CVE Vulnerabilities

CVE-2019-12270

Incorrect Permission Assignment for Critical Resource

Published: May 21, 2019 | Modified: Aug 24, 2020
CVSS 3.x
7.4
HIGH
Source:
NVD
CVSS:3.0/AV:N/AC:H/PR:N/UI:N/S:U/C:H/I:H/A:N
CVSS 2.x
6.8 MEDIUM
AV:N/AC:M/Au:N/C:P/I:P/A:P
RedHat/V2
RedHat/V3
Ubuntu

OpenText Brava! Enterprise and Brava! Server 7.5 through 16.4 configure excessive permissions by default on Windows. During installation, a displaylistcache file share is created on the Windows server with full read and write permissions for the Everyone group at both the NTFS and Share levels. The share is used to retrieve documents for processing, and to store processed documents for display in the browser. The only required share level access is read/write by the JobProcessor service account. At the local filesystem level, the only additional required permissions would be read/write from the servlet engine, such as Tomcat. (The affected server components are not installed with Content Server by default, and must be installed separately.) NOTE: the vendors position is that customers are not supposed to use this default setting without consulting the documentation.

Weakness

The product specifies permissions for a security-critical resource in a way that allows that resource to be read or modified by unintended actors.

Affected Software

Name Vendor Start Version End Version
Brava! Opentext 7.5 (including) 16.4 (including)

Potential Mitigations

  • Run the code in a “jail” or similar sandbox environment that enforces strict boundaries between the process and the operating system.

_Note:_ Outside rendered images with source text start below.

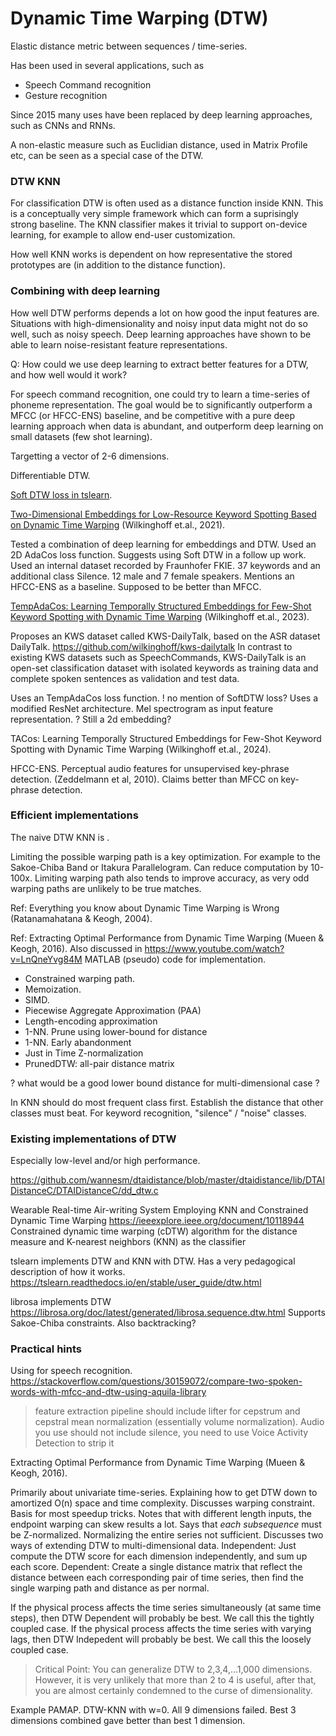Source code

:
# Dynamic Time Warping (DTW)

Elastic distance metric between sequences / time-series.

Has been used in several applications, such as

- Speech Command recognition
- Gesture recognition

Since 2015 many uses have been replaced by deep learning approaches,
such as CNNs and RNNs.

A non-elastic measure such as Euclidian distance,
used in Matrix Profile etc, can be seen as a special case of the DTW.

### DTW KNN

For classification DTW is often used as a distance function inside KNN.
This is a conceptually very simple framework which can form a suprisingly strong baseline.
The KNN classifier makes it trivial to support on-device learning, for example to allow end-user customization.

How well KNN works is dependent on how representative the stored prototypes are (in addition to the distance function).

### Combining with deep learning

How well DTW performs depends a lot on how good the input features are.
Situations with high-dimensionality and noisy input data might not do so well,
such as noisy speech.
Deep learning approaches have shown to be able to learn noise-resistant feature representations.

Q: How could we use deep learning to extract better features for a DTW, and how well would it work?

For speech command recognition, one could try to learn a time-series of phoneme representation.
The goal would be to significantly outperform a MFCC (or HFCC-ENS) baseline,
and be competitive with a pure deep learning approach when data is abundant,
and outperform deep learning on small datasets (few shot learning).

Targetting a vector of 2-6 dimensions.

Differentiable DTW.

[Soft DTW loss in tslearn](https://tslearn.readthedocs.io/en/stable/auto_examples/autodiff/plot_soft_dtw_loss_for_pytorch_nn.html).


[Two-Dimensional Embeddings for Low-Resource Keyword Spotting Based on Dynamic Time Warping](https://www.wilkinghoff.com/publications/itg21_2d_embedding.pdf)
(Wilkinghoff et.al., 2021).

Tested a combination of deep learning for embeddings and DTW.
Used an 2D AdaCos loss function.
Suggests using Soft DTW in a follow up work.
Used an internal dataset recorded by Fraunhofer FKIE.
37 keywords and an additional class Silence.
12 male and 7 female speakers.
Mentions an HFCC-ENS as a baseline. Supposed to be better than MFCC.

[TempAdaCos: Learning Temporally Structured Embeddings for Few-Shot Keyword Spotting with Dynamic Time Warping](https://www.researchgate.net/publication/370869755_TempAdaCos_Learning_Temporally_Structured_Embeddings_for_Few-Shot_Keyword_Spotting_with_Dynamic_Time_Warping/fulltext/6466e7ea9533894cac7c6baa/TempAdaCos-Learning-Temporally-Structured-Embeddings-for-Few-Shot-Keyword-Spotting-with-Dynamic-Time-Warping.pdf) (Wilkinghoff et.al., 2023).

Proposes an KWS dataset called KWS-DailyTalk, based on the ASR dataset DailyTalk.
https://github.com/wilkinghoff/kws-dailytalk
In contrast to existing KWS datasets such as SpeechCommands,
KWS-DailyTalk is an open-set classification dataset with isolated keywords as training data and complete spoken sentences as validation and test data.

Uses an TempAdaCos loss function.
! no mention of SoftDTW loss?
Uses a modified ResNet architecture.
Mel spectrogram as input feature representation.
? Still a 2d embedding?

TACos: Learning Temporally Structured Embeddings for Few-Shot Keyword Spotting with Dynamic Time Warping
(Wilkinghoff et.al., 2024).

HFCC-ENS. Perceptual audio features for unsupervised key-phrase detection. (Zeddelmann et al, 2010).
Claims better than MFCC on key-phrase detection.


### Efficient implementations

The naive DTW KNN is .

Limiting the possible warping path is a key optimization.
For example to the Sakoe-Chiba Band or Itakura Parallelogram.
Can reduce computation by 10-100x.
Limiting warping path also tends to improve accuracy, as very odd warping paths are unlikely to be true matches.

Ref: Everything you know about Dynamic Time Warping is Wrong (Ratanamahatana & Keogh, 2004).


Ref: Extracting Optimal Performance from Dynamic Time Warping (Mueen & Keogh, 2016).
Also discussed in https://www.youtube.com/watch?v=LnQneYvg84M
MATLAB (pseudo) code for implementation.

- Constrained warping path.
- Memoization.
- SIMD.
- Piecewise Aggregate Approximation (PAA)
- Length-encoding approximation
- 1-NN. Prune using lower-bound for distance
- 1-NN. Early abandonment
- Just in Time Z-normalization
- PrunedDTW: all-pair distance matrix

? what would be a good lower bound distance for multi-dimensional case ?

In KNN should do most frequent class first. Establish the distance that other classes must beat.
For keyword recognition, "silence" / "noise" classes.


### Existing implementations of DTW

Especially low-level and/or high performance.

https://github.com/wannesm/dtaidistance/blob/master/dtaidistance/lib/DTAIDistanceC/DTAIDistanceC/dd_dtw.c

Wearable Real-time Air-writing System Employing KNN and Constrained Dynamic Time Warping
https://ieeexplore.ieee.org/document/10118944
Constrained dynamic time warping (cDTW) algorithm for the distance measure and K-nearest neighbors (KNN) as the classifier

tslearn implements DTW and KNN with DTW.
Has a very pedagogical description of how it works.
https://tslearn.readthedocs.io/en/stable/user_guide/dtw.html

librosa implements DTW
https://librosa.org/doc/latest/generated/librosa.sequence.dtw.html
Supports Sakoe-Chiba constraints.
Also backtracking?


### Practical hints

Using for speech recognition.
https://stackoverflow.com/questions/30159072/compare-two-spoken-words-with-mfcc-and-dtw-using-aquila-library

> feature extraction pipeline should include lifter for cepstrum and cepstral mean normalization (essentially volume normalization).
> Audio you use should not include silence, you need to use Voice Activity Detection to strip it


Extracting Optimal Performance from Dynamic Time Warping (Mueen & Keogh, 2016).

Primarily about univariate time-series.
Explaining how to get DTW down to amortized O(n) space and time complexity.
Discusses warping constraint. Basis for most speedup tricks.
Notes that with different length inputs, the endpoint warping can skew results a lot.
Says that *each subsequence* must be Z-normalized. Normalizing the entire series not sufficient.
Discusses two ways of extending DTW to multi-dimensional data.
Independent: Just compute the DTW score for each dimension independently, and sum up each score.
Dependent: Create a single distance matrix that reflect the distance between each corresponding pair of time series,
then find the single warping path and distance as per normal.

If the physical process affects the time series simultaneously (at same time steps),
then DTW Dependent will probably be best. We call this the tightly coupled case.
If the physical process affects the time series with varying lags,
then DTW Indepedent will probably be best. We call this the loosely coupled case.

> Critical Point: You can generalize DTW to 2,3,4,…1,000 dimensions.
> However, it is very unlikely that more than 2 to 4 is useful, after that,
> you are almost certainly condemned to the curse of dimensionality.

Example PAMAP. DTW-KNN with w=0. All 9 dimensions failed. Best 3 dimensions combined gave better than best 1 dimension.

This may effectively restrict which files can be accessed in a particular directory or which commands can be executed by the software.
  • OS-level examples include the Unix chroot jail, AppArmor, and SELinux. In general, managed code may provide some protection. For example, java.io.FilePermission in the Java SecurityManager allows the software to specify restrictions on file operations.
  • This may not be a feasible solution, and it only limits the impact to the operating system; the rest of the application may still be subject to compromise.
  • Be careful to avoid CWE-243 and other weaknesses related to jails.